No neuroradiological markers have been characterized that support a timely decision for decompressive surgery in malignant middle cerebral artery (MCA) infarction (mMCAI). This case-control study was designed to analyze whether early cerebral CT (CCT) scanning provides reliable information for the prospective selection of stroke patients at risk of developing mMCAI.

METHODS

Thirty-one pairs (n=62) were formed with cases (mMCAI) and controls (acute but not malignant MCA infarction) closely matched in terms of age, sex, and stroke etiology. CCT was performed within 18 hours of stroke onset and analyzed by a blinded neuroradiologist according to a defined panel of 12 CCT criteria.

RESULTS

In terms of predicting mMCAI, the criteria of extended MCA territory hypodensities >67% and >50%, hemispheric brain swelling, midline shift, and hyperdense MCA sign exhibited high specificity (100%, 93. 5%, 100%, 96.7%, and 83.9%, respectively) but low sensitivity (45.2%, 58.1%, 12.9%, 19.4%, and 70.9%, respectively).

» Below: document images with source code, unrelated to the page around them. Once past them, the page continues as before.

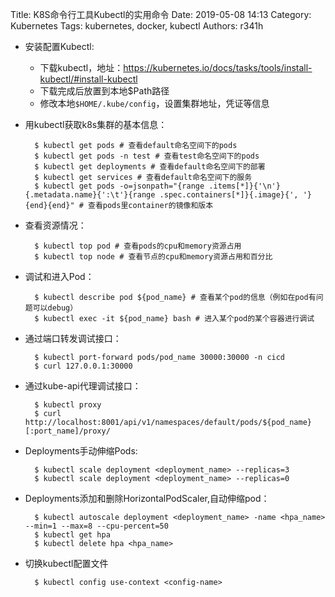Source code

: Title: K8S命令行工具Kubectl的实用命令
Date: 2019-05-08 14:13
Category: Kubernetes
Tags: kubernetes, docker, kubectl
Authors: r341h

- 安装配置Kubectl:
    - 下载kubectl，地址：https://kubernetes.io/docs/tasks/tools/install-kubectl/#install-kubectl
    - 下载完成后放置到本地$Path路径
    - 修改本地`$HOME/.kube/config`，设置集群地址，凭证等信息
- 用kubectl获取k8s集群的基本信息：

        $ kubectl get pods # 查看default命名空间下的pods
        $ kubectl get pods -n test # 查看test命名空间下的pods
        $ kubectl get deployments # 查看default命名空间下的部署
        $ kubectl get services # 查看default命名空间下的服务
        $ kubectl get pods -o=jsonpath="{range .items[*]}{'\n'}{.metadata.name}{':\t'}{range .spec.containers[*]}{.image}{', '}{end}{end}" # 查看pods里container的镜像和版本

- 查看资源情况：

        $ kubectl top pod # 查看pods的cpu和memory资源占用
        $ kubectl top node # 查看节点的cpu和memory资源占用和百分比

- 调试和进入Pod：

        $ kubectl describe pod ${pod_name} # 查看某个pod的信息（例如在pod有问题可以debug）
        $ kubectl exec -it ${pod_name} bash # 进入某个pod的某个容器进行调试

- 通过端口转发调试接口：
  
        $ kubectl port-forward pods/pod_name 30000:30000 -n cicd
        $ curl 127.0.0.1:30000

- 通过kube-api代理调试接口：

        $ kubectl proxy
        $ curl http://localhost:8001/api/v1/namespaces/default/pods/${pod_name}[:port_name]/proxy/

- Deployments手动伸缩Pods:

        $ kubectl scale deployment <deployment_name> --replicas=3
        $ kubectl scale deployment <deployment_name> --replicas=0

- Deployments添加和删除HorizontalPodScaler,自动伸缩pod：

        $ kubectl autoscale deployment <deployment_name> -name <hpa_name> --min=1 --max=8 --cpu-percent=50
        $ kubectl get hpa
        $ kubectl delete hpa <hpa_name>


- 切换kubectl配置文件
 

        $ kubectl config use-context <config-name>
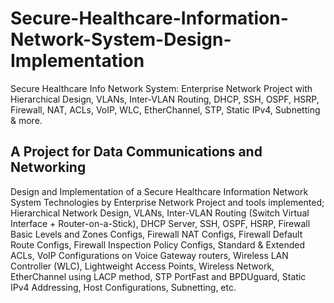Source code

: # Secure-Healthcare-Information-Network-System-Design-Implementation
Secure Healthcare Info Network System: Enterprise Network Project with Hierarchical Design, VLANs, Inter-VLAN Routing, DHCP, SSH, OSPF, HSRP, Firewall, NAT, ACLs, VoIP, WLC, EtherChannel, STP, Static IPv4, Subnetting &amp; more.

A Project for Data Communications and Networking
-
Design and Implementation of a Secure Healthcare Information Network System Technologies by Enterprise Network Project and tools implemented; Hierarchical Network Design, VLANs, Inter-VLAN Routing (Switch Virtual Interface + Router-on-a-Stick), DHCP Server, SSH, OSPF, HSRP, Firewall Basic Levels and Zones Configs, Firewall NAT Configs, Firewall Default Route Configs, Firewall Inspection Policy Configs, Standard & Extended ACLs, VoIP Configurations on Voice Gateway routers, Wireless LAN Controller (WLC), Lightweight Access Points, Wireless Network, EtherChannel using LACP method, STP PortFast and BPDUguard, Static IPv4 Addressing, Host Configurations, Subnetting, etc.
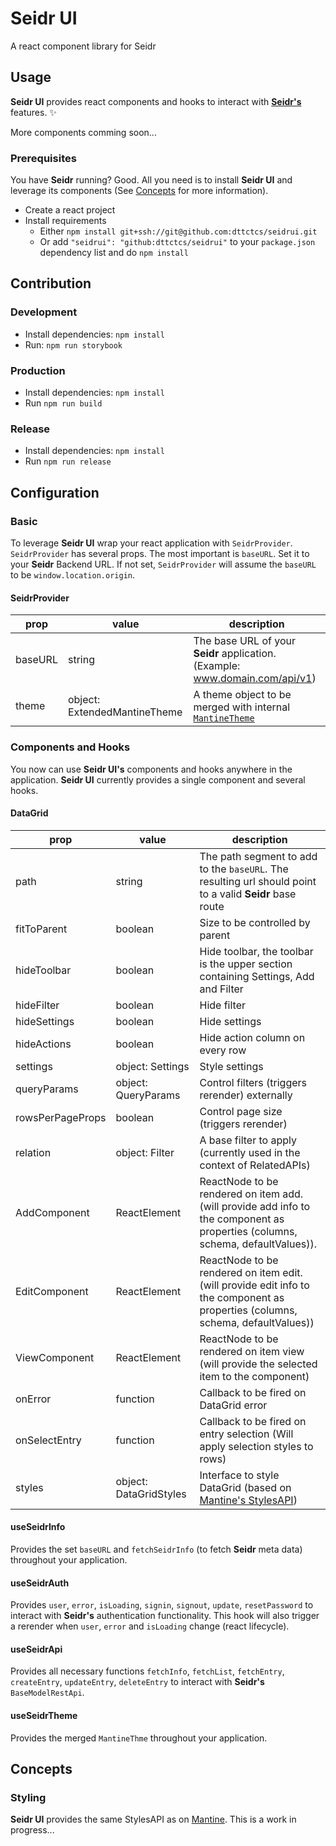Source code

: # Seidr UI

A react component library for Seidr

## Usage

**Seidr UI** provides react components and hooks to interact with [**Seidr's**](https://github.com/dttctcs/seidr) features. :sparkles:

More components comming soon...

### Prerequisites

You have **Seidr** running? Good. All you need is to install **Seidr UI** and leverage its components (See [Concepts](#Concepts) for more information).

- Create a react project
- Install requirements
  - Either `npm install git+ssh://git@github.com:dttctcs/seidrui.git`
  - Or add `"seidrui": "github:dttctcs/seidrui"` to your `package.json` dependency list and do `npm install`

## Contribution

### Development

- Install dependencies: `npm install`
- Run: `npm run storybook`

### Production

- Install dependencies: `npm install`
- Run `npm run build`

### Release

- Install dependencies: `npm install`
- Run `npm run release`

## Configuration

### Basic

To leverage **Seidr UI** wrap your react application with `SeidrProvider`. `SeidrProvider` has several props. The most important is `baseURL`. Set it to your **Seidr** Backend URL. If not set, `SeidrProvider` will assume the `baseURL` to be `window.location.origin`.

#### SeidrProvider

| prop    | value                        | description                                                                                           |
| ------- | ---------------------------- | ----------------------------------------------------------------------------------------------------- |
| baseURL | string                       | The base URL of your **Seidr** application. (Example: www.domain.com/api/v1)                          |
| theme   | object: ExtendedMantineTheme | A theme object to be merged with internal [`MantineTheme`](https://mantine.dev/theming/extend-theme/) |

### Components and Hooks

You now can use **Seidr UI's** components and hooks anywhere in the application. **Seidr UI** currently provides a single component and several hooks.

#### DataGrid

| prop             | value                  | description                                                                                                                     |
| ---------------- | ---------------------- | ------------------------------------------------------------------------------------------------------------------------------- |
| path             | string                 | The path segment to add to the `baseURL`. The resulting url should point to a valid **Seidr** base route                        |
| fitToParent      | boolean                | Size to be controlled by parent                                                                                                 |
| hideToolbar      | boolean                | Hide toolbar, the toolbar is the upper section containing Settings, Add and Filter                                              |
| hideFilter       | boolean                | Hide filter                                                                                                                     |
| hideSettings     | boolean                | Hide settings                                                                                                                   |
| hideActions      | boolean                | Hide action column on every row                                                                                                 |
| settings         | object: Settings       | Style settings                                                                                                                  |
| queryParams      | object: QueryParams    | Control filters (triggers rerender) externally                                                                                  |
| rowsPerPageProps | boolean                | Control page size (triggers rerender)                                                                                           |
| relation         | object: Filter         | A base filter to apply (currently used in the context of RelatedAPIs)                                                           |
| AddComponent     | ReactElement           | ReactNode to be rendered on item add. (will provide add info to the component as properties (columns, schema, defaultValues)).  |
| EditComponent    | ReactElement           | ReactNode to be rendered on item edit. (will provide edit info to the component as properties (columns, schema, defaultValues)) |
| ViewComponent    | ReactElement           | ReactNode to be rendered on item view (will provide the selected item to the component)                                         |
| onError          | function               | Callback to be fired on DataGrid error                                                                                          |
| onSelectEntry    | function               | Callback to be fired on entry selection (Will apply selection styles to rows)                                                   |
| styles           | object: DataGridStyles | Interface to style DataGrid (based on [Mantine's StylesAPI](https://mantine.dev/theming/styles-api/))                           |

#### useSeidrInfo

Provides the set `baseURL` and `fetchSeidrInfo` (to fetch **Seidr** meta data) throughout your application.

#### useSeidrAuth

Provides `user`, `error`, `isLoading`, `signin`, `signout`, `update`, `resetPassword` to interact with **Seidr's** authentication functionality. This hook will also trigger a rerender when `user`, `error` and `isLoading` change (react lifecycle).

#### useSeidrApi

Provides all necessary functions `fetchInfo`, `fetchList`, `fetchEntry`, `createEntry`, `updateEntry`, `deleteEntry` to interact with **Seidr's** `BaseModelRestApi`.

#### useSeidrTheme

Provides the merged `MantineThme` throughout your application.

## Concepts

### Styling

**Seidr UI** provides the same StylesAPI as on [Mantine](https://mantine.dev/theming/styles-api/). This is a work in progress...
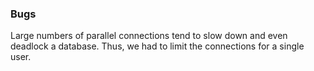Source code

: ### Bugs

Large numbers of parallel connections tend to slow down and even deadlock a database.
Thus, we had to limit the connections for a single user. 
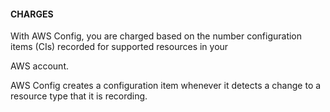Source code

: #### CHARGES

With AWS Config, you are charged based on the number configuration items (CIs)
recorded for supported resources in your

AWS account.

AWS Config creates a configuration item whenever it detects a change to a
resource type that it is recording.

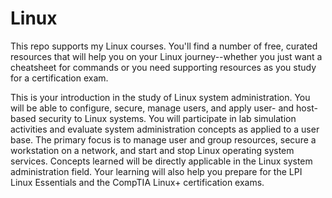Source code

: # Linux
This repo supports my Linux courses. You'll find a number of free, curated resources that will help you on your Linux journey--whether you just want a cheatsheet for commands or you need supporting resources as you study for a certification exam.

This is your introduction in the study of Linux system administration. You will be able to configure, secure, manage users, and apply user- and host-based security to Linux systems. You will participate in lab simulation activities and evaluate system administration concepts as applied to a user base. The primary focus is to manage user and group resources, secure a workstation on a network, and start and stop Linux operating system services. Concepts learned will be directly applicable in the Linux system administration field. Your learning will also help you prepare for the LPI Linux Essentials and the CompTIA Linux+ certification exams.
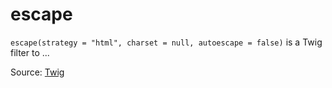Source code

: # escape

`escape(strategy = "html", charset = null, autoescape = false)` is a Twig filter to ...


Source: [Twig](https://twig.symfony.com/escape)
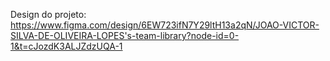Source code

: Design do projeto:
https://www.figma.com/design/6EW723ifN7Y29ltH13a2qN/JOAO-VICTOR-SILVA-DE-OLIVEIRA-LOPES's-team-library?node-id=0-1&t=cJozdK3ALJZdzUQA-1
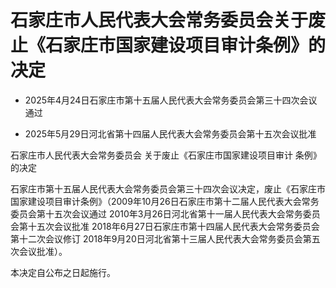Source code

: # 石家庄市人民代表大会常务委员会关于废止《石家庄市国家建设项目审计条例》的决定

- 2025年4月24日石家庄市第十五届人民代表大会常务委员会第三十四次会议通过

- 2025年5月29日河北省第十四届人民代表大会常务委员会第十五次会议批准

<!-- INFO END -->

石家庄市人民代表大会常务委员会 关于废止《石家庄市国家建设项目审计 条例》的决定

石家庄市第十五届人民代表大会常务委员会第三十四次会议决定，废止《石家庄市国家建设项目审计条例》（2009年10月26日石家庄市第十二届人民代表大会常务委员会第十五次会议通过 2010年3月26日河北省第十一届人民代表大会常务委员会第十五次会议批准 2018年6月27日石家庄市第十四届人民代表大会常务委员会第十二次会议修订 2018年9月20日河北省第十三届人民代表大会常务委员会第五次会议批准）。

本决定自公布之日起施行。
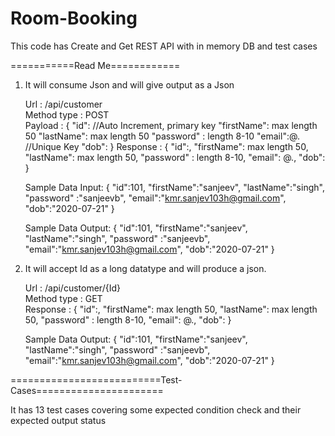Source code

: # Room-Booking
This code has Create and Get REST API with in memory DB and test cases


===========Read Me============

1) It will consume Json and will give output as a Json

      Url : /api/customer <br />
      Method type : POST <br />
      Payload :
      {
        "id":<Long> //Auto Increment, primary key
        "firstName":<String> max length 50
        "lastName":<String> max length 50
        "password" :<String> length 8-10 
        "email":<String>@<String>.<String> //Unique Key
        "dob": <yyyy-MM-dd>
      }
      Response :
      {
        "id":<Long>,
        "firstName":<String> max length 50,
        "lastName":<String> max length 50,
        "password" :<String> length 8-10,
        "email":<String> <String>@<string>.<charector>,
        "dob": <yyyy-MM-dd>
      }

      Sample Data Input: 
      {
        "id":101,
        "firstName":"sanjeev",
        "lastName":"singh",
        "password" :"sanjeevb",
        "email":"kmr.sanjev103h@gmail.com",
        "dob":"2020-07-21"
      }

      Sample Data Output:
      {
        "id":101,
        "firstName":"sanjeev",
        "lastName":"singh",
        "password" :"sanjeevb",
        "email":"kmr.sanjev103h@gmail.com",
        "dob":"2020-07-21"
      }


2) It will accept Id as a long datatype and will produce a json.

      Url : /api/customer/{Id} <br />
      Method type : GET <br />
      Response :
      {
        "id":<Long>,
        "firstName":<String> max length 50,
        "lastName":<String> max length 50,
        "password" :<String> length 8-10,
        "email":<String> <String>@<string>.<charector>,
        "dob": <yyyy-MM-dd>
      }

      Sample Data Output:
      {
        "id":101,
        "firstName":"sanjeev",
        "lastName":"singh",
        "password" :"sanjeevb",
        "email":"kmr.sanjev103h@gmail.com",
        "dob":"2020-07-21"
      }

==========================Test-Cases======================

It has 13 test cases covering some expected condition check and their expected output status
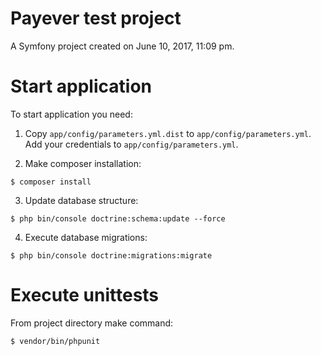 Payever test project
====================

A Symfony project created on June 10, 2017, 11:09 pm.

Start application
=================

To start application you need:

1. Copy `app/config/parameters.yml.dist` to `app/config/parameters.yml`. Add your credentials to `app/config/parameters.yml`.

2. Make composer installation:

`$ composer install`

3. Update database structure:

`$ php bin/console doctrine:schema:update --force`

4. Execute database migrations:

`$ php bin/console doctrine:migrations:migrate`

Execute unittests
=================

From project directory make command:

`$ vendor/bin/phpunit`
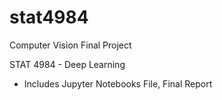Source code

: # stat4984
Computer Vision Final Project

STAT 4984 - Deep Learning
- Includes Jupyter Notebooks File, Final Report
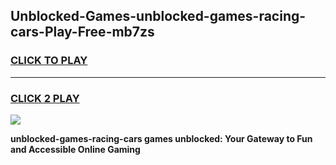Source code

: 
## Unblocked-Games-unblocked-games-racing-cars-Play-Free-mb7zs
<h3>
<a href="https://premium76.site?title=unblocked-games-racing-cars&ref=22A">CLICK TO PLAY</a></h3>
<hr>

<h3>
<a href="https://premium76.site?title=unblocked-games-racing-cars&ref=22A">CLICK 2 PLAY</a>
  
</h3>

<a href="https://premium76.site?title=unblocked-games-racing-cars&ref=22A"><img src="https://clearcache.store/games.png"></a>


**unblocked-games-racing-cars games unblocked: Your Gateway to Fun and Accessible Online Gaming**
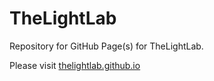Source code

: # TheLightLab
Repository for GitHub Page(s) for TheLightLab.

Please visit [thelightlab.github.io](https://thelightlab.github.io)
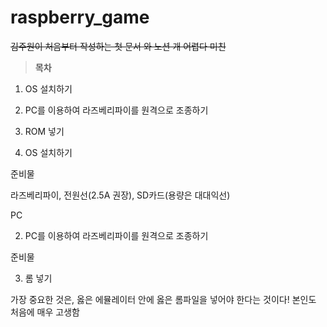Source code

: # raspberry_game

~~김주원이 처음부터 작성하는 첫 문서 와 노션 개 어렵다 미친~~

> **목차**
1. OS 설치하기
2. PC를 이용하여 라즈베리파이를 원격으로 조종하기
3. ROM 넣기

1. OS 설치하기

준비물

라즈베리파이, 전원선(2.5A 권장), SD카드(용량은 대대익선)

PC

2. PC를 이용하여 라즈베리파이를 원격으로 조종하기

준비물

3. 롬 넣기

가장 중요한 것은, 옳은 에뮬레이터 안에 옳은 롬파일을 넣어야 한다는 것이다!  본인도 처음에 매우 고생함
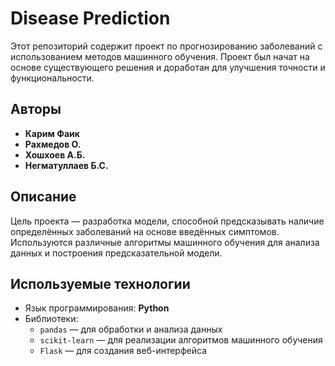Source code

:# Disease Prediction

Этот репозиторий содержит проект по прогнозированию заболеваний с использованием методов машинного обучения. Проект был начат на основе существующего решения и доработан для улучшения точности и функциональности.

## Авторы

- **Карим Фаик**
- **Рахмедов О.**
- **Хошхоев А.Б.**
- **Негматуллаев Б.С.**

## Описание

Цель проекта — разработка модели, способной предсказывать наличие определённых заболеваний на основе введённых симптомов. Используются различные алгоритмы машинного обучения для анализа данных и построения предсказательной модели.

## Используемые технологии

- Язык программирования: **Python**
- Библиотеки:
  - `pandas` — для обработки и анализа данных
  - `scikit-learn` — для реализации алгоритмов машинного обучения
  - `Flask` — для создания веб-интерфейса
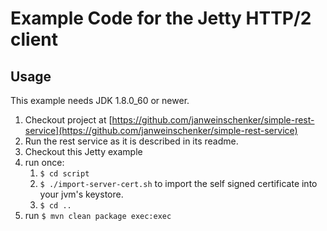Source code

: # Example Code for the Jetty HTTP/2 client

## Usage

This example needs JDK 1.8.0_60 or newer.

1. Checkout project at [https://github.com/janweinschenker/simple-rest-service](https://github.com/janweinschenker/simple-rest-service)
1. Run the rest service as it is described in its readme.
1. Checkout this Jetty example
1. run once: 
   1. `$ cd script`
   1. `$ ./import-server-cert.sh` to import the self signed certificate into your jvm's keystore.
   1. `$ cd ..`
1. run `$ mvn clean package exec:exec`

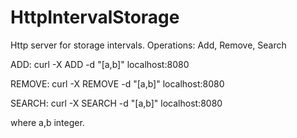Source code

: HttpIntervalStorage
===================

Http server for storage intervals. Operations: Add, Remove, Search


ADD:
    curl -X ADD -d "[a,b]" localhost:8080

REMOVE:
    curl -X REMOVE -d "[a,b]" localhost:8080

SEARCH:
    curl -X SEARCH -d "[a,b]" localhost:8080

where a,b integer.
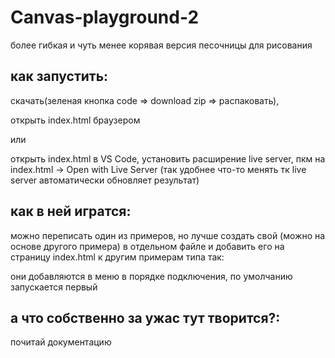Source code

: # Canvas-playground-2
более гибкая и чуть менее корявая версия песочницы для рисования

## как запустить: 
скачать(зеленая кнопка code => download zip => распаковать), 

открыть index.html браузером 

или 

открыть index.html в VS Code, установить расширение live server, пкм на index.html -> Open with Live Server (так удобнее что-то менять тк live server автоматически обновляет результат)

## как в ней игратся:
можно переписать один из примеров, но лучше создать свой (можно на основе другого примера) в отдельном файле и добавить его на страницу index.html к другим примерам типа так: <script src="examples/мой пример.js"></script>

они добавляются в меню в порядке подключения, по умолчанию запускается первый

## а что собственно за ужас тут творится?:
почитай документацию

Two criteria yielded high sensitivity (subarachnoid space compressed, 100%; cella media compressed, 80.6%) but low specificity (29% and 74.2%, respectively). The criterion of attenuated corticomedullary contrast yielded both high specificity (96.8%) and sensitivity (87.1%). The latter remained as the crucial criterion [Exp(B)=90.8; 95% CI, 5.8 to 1427. 5] in a 2-tailed logistic regression analysis with the strongest correlating parameters (Spearman correlation factor >/=0.6 or </=-0.6).

CONCLUSIONS

The analysis of CCT scans within 18 hours of stroke onset revealed an attenuated corticomedullary contrast as the crucial CCT criterion, which, with both sufficient sensitivity and specificity, predicted mMCAI with 95% certainty.

摘要

背景与目的

目前尚无神经放射学标志物可用于支持对恶性大脑中动脉梗死(mMCAI)患者及时做出减压手术的决策。本病例对照研究旨在分析早期脑CT(CCT)扫描能否为前瞻性筛选有发生mMCAI风险的卒中患者提供可靠信息。

方法

选取31对(n = 62)病例(mMCAI)与对照(急性但非恶性大脑中动脉梗死),在年龄、性别和卒中病因方面进行密切匹配。在卒中发作后18小时内进行CCT扫描,并由一位不知情的神经放射科医生根据一组定义的12项CCT标准进行分析。

结果

在预测mMCAI方面,大脑中动脉区域低密度影>67%和>50%、半球脑肿胀、中线移位以及大脑中动脉高密度征等标准具有较高的特异性(分别为100%、93.5%、100%、96.7%和83.9%),但敏感性较低(分别为45.2%、58.1%、12.9%、19.4%和70.9%)。两项标准具有较高的敏感性(蛛网膜下腔受压,100%;中脑受压,80.6%),但特异性较低(分别为29%和74.2%)。皮质髓质对比度减弱这一标准具有较高的特异性(96.8%)和敏感性(87.1%)。在双尾逻辑回归分析中,将最强相关参数(Spearman相关系数≥0.6或≤ -0.6)纳入后,皮质髓质对比度减弱这一标准仍是关键标准[Exp(B)=90.8;95%置信区间,5.8至1427.5]。

结论

对卒中发作后18小时内的CCT扫描分析显示,皮质髓质对比度减弱是关键的CCT标准,其敏感性和特异性均足够,有95%的把握预测mMCAI。